**Task statement**
With the line containing "### nach Cache" as the final line, restate exactly every line of the data below from the first one onward, and copy no pictures.

*** Opening of Material provided ***

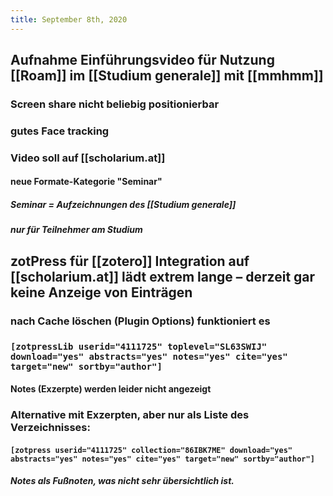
 ```yaml
---
title: September 8th, 2020
---
```


## Aufnahme Einführungsvideo für Nutzung [[Roam]] im [[Studium generale]] mit [[mmhmm]]
### Screen share nicht beliebig positionierbar

### gutes Face tracking

### Video soll auf [[scholarium.at]]
#### neue Formate-Kategorie "Seminar"
##### Seminar = Aufzeichnungen des [[Studium generale]]

##### nur für Teilnehmer am Studium

## zotPress für [[zotero]] Integration auf [[scholarium.at]] lädt extrem lange – derzeit gar keine Anzeige von Einträgen
### nach Cache löschen (Plugin Options) funktioniert es

### `[zotpressLib userid="4111725" toplevel="SL63SWIJ" download="yes" abstracts="yes" notes="yes" cite="yes" target="new" sortby="author"]`
#### Notes (Exzerpte) werden leider nicht angezeigt

### Alternative mit Exzerpten, aber nur als Liste des Verzeichnisses:
#### `[zotpress userid="4111725" collection="86IBK7ME" download="yes" abstracts="yes" notes="yes" cite="yes" target="new" sortby="author"]`
##### Notes als Fußnoten, was nicht sehr übersichtlich ist.
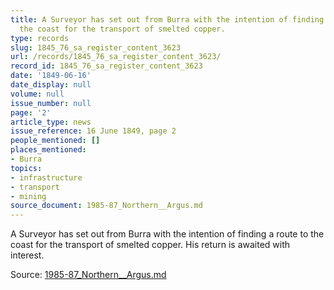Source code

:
 ```yaml
---
title: A Surveyor has set out from Burra with the intention of finding a route to
  the coast for the transport of smelted copper.
type: records
slug: 1845_76_sa_register_content_3623
url: /records/1845_76_sa_register_content_3623/
record_id: 1845_76_sa_register_content_3623
date: '1849-06-16'
date_display: null
volume: null
issue_number: null
page: '2'
article_type: news
issue_reference: 16 June 1849, page 2
people_mentioned: []
places_mentioned:
- Burra
topics:
- infrastructure
- transport
- mining
source_document: 1985-87_Northern__Argus.md
---
```


A Surveyor has set out from Burra with the intention of finding a route to the coast for the transport of smelted copper.  His return is awaited with interest.

Source: [1985-87_Northern__Argus.md](/downloads/markdown/1985-87_Northern__Argus.md)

*** Close of Material provided ***

**Expected answer**
 ```yaml
---
title: September 8th, 2020
---
```


## Aufnahme Einführungsvideo für Nutzung [[Roam]] im [[Studium generale]] mit [[mmhmm]]
### Screen share nicht beliebig positionierbar

### gutes Face tracking

### Video soll auf [[scholarium.at]]
#### neue Formate-Kategorie "Seminar"
##### Seminar = Aufzeichnungen des [[Studium generale]]

##### nur für Teilnehmer am Studium

## zotPress für [[zotero]] Integration auf [[scholarium.at]] lädt extrem lange – derzeit gar keine Anzeige von Einträgen
### nach Cache löschen (Plugin Options) funktioniert es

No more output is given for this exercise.